By Lou Washington

One of things I learned early on in the world of amateur photography is that size does matter. The bigger the camera, the better. The bigger the lens, well Dr. Freud that’s even more important.

So, with those two rules in mind, you’ll have no problem understanding why my camera of choice is the Digital Single Lens Reflex or DSLR. The DSLR offers all the shooting flexibility of a regular film based SLR. That flexibility is made possible by equipping the camera body with a variety of selection dials and toggle switches.

All of those dials and switches mean the camera itself has to be fairly large to start with. There are some camera makers that try to pack all of that functionality into a compact camera body. It just doesn’t work for guys like me who struggle to find their glasses each morning. Small has no advantage for me in this area.

Bigger controls make it easier for other folks to see how great your camera is and also easier for me to make sure that the camera is properly set on Full Auto Mode.

The other great feature of DSLR cameras is the interchangeable lens. Lens are typically sold separately in the world of DSLRs. Most amateur photographers can get by with two lens, one for shooting people shots and snap shot type photography. For shooting at sporting events or out-door scenery type shooting you will want to invest in a telephoto lens. Telephotos are also handy for shooting close-ups of plants and insects.

Keeping all that in mind you may not be surprised to find that I am not particularly interested in the newest generation of cameras that are commonly referred to as compact system cameras. These are smallish body cameras that offer several proprietary interchangeable lens. For me they combine the high price of DSLRs with the inconvenience of micro sized camera bodies.

I’m sure they take fine pictures and for little people with fat wallets and 20/20 vision they may be a good alternative to the bulkier DSLR choices.

The main problem I find with these cameras is that they get no respect in the competitive, tough world of amateur photography. Let me explain what I mean.

Photo by Lou Washington

I live in the Cincinnati area and every year the Krohn Conservatory holds a fantastic butterfly show. It’s a great photo op for anyone who likes to shoot bugs and flowers.

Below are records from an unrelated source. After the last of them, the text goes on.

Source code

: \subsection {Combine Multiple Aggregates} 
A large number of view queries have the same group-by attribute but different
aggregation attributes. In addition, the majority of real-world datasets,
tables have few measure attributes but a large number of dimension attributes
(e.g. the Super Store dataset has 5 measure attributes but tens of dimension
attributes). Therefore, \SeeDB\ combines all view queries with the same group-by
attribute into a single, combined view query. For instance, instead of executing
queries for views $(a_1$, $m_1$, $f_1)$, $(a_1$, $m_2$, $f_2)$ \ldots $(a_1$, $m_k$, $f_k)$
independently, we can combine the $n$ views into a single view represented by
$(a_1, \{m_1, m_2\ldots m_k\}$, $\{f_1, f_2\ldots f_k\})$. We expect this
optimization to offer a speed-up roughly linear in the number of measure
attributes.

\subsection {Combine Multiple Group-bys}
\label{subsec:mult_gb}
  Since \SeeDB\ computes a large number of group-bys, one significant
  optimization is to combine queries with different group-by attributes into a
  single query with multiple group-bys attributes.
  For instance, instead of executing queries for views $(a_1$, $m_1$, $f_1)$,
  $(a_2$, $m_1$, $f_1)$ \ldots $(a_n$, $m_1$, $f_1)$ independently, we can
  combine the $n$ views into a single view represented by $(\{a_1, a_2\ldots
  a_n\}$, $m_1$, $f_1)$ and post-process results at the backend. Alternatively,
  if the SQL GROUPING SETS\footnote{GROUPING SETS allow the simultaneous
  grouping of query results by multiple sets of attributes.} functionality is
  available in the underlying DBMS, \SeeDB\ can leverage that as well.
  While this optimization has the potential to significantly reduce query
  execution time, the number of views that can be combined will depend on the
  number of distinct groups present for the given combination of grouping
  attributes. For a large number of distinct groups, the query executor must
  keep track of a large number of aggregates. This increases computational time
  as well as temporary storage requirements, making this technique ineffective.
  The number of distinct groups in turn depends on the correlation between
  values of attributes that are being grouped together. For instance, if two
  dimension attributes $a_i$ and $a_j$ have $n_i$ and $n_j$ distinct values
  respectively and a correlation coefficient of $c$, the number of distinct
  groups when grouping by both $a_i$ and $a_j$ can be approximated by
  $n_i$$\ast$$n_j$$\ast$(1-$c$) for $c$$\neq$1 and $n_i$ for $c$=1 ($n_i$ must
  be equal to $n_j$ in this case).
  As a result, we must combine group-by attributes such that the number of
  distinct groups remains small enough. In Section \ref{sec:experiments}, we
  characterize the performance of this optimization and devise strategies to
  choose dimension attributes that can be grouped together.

It was during my first butterfly show that I learned just how much camera size matters.

Upon entering the show area, the first thing I noticed was there were just a ton of people clamoring around trying to get that special shot. I think there may have been more people than butterflies.

I was using my little Pentax point and shoot film camera. It was an okay camera with an optical zoom that improved the range for this type of shooting. But, every time I’d get a great shot lined up, some idiot would push in front of me or bump my arm or somehow terrorize the little bug causing it to fly away.

It was the most frustrating photographic day of my life. I didn’t get any shots worth a damn and worst of all, I felt totally disrespected. That’s when I realized it wasn’t me that was disrespected, it was my camera.

As we walked out of the conservatory, I told Barb, I‘m coming back next year and things are going to be different!

By golly, next year things were different.

First, I went out to Dick’s sporting goods and picked up one of those khaki colored fishing vests with all the little pockets and nifty hangers for stowing fishing gadgets. I found that fishing vests were virtually identical to professional photography vests but they cost about a quarter of what you’d pay for the photo vest. Plus, I fish occasionally, so what the heck.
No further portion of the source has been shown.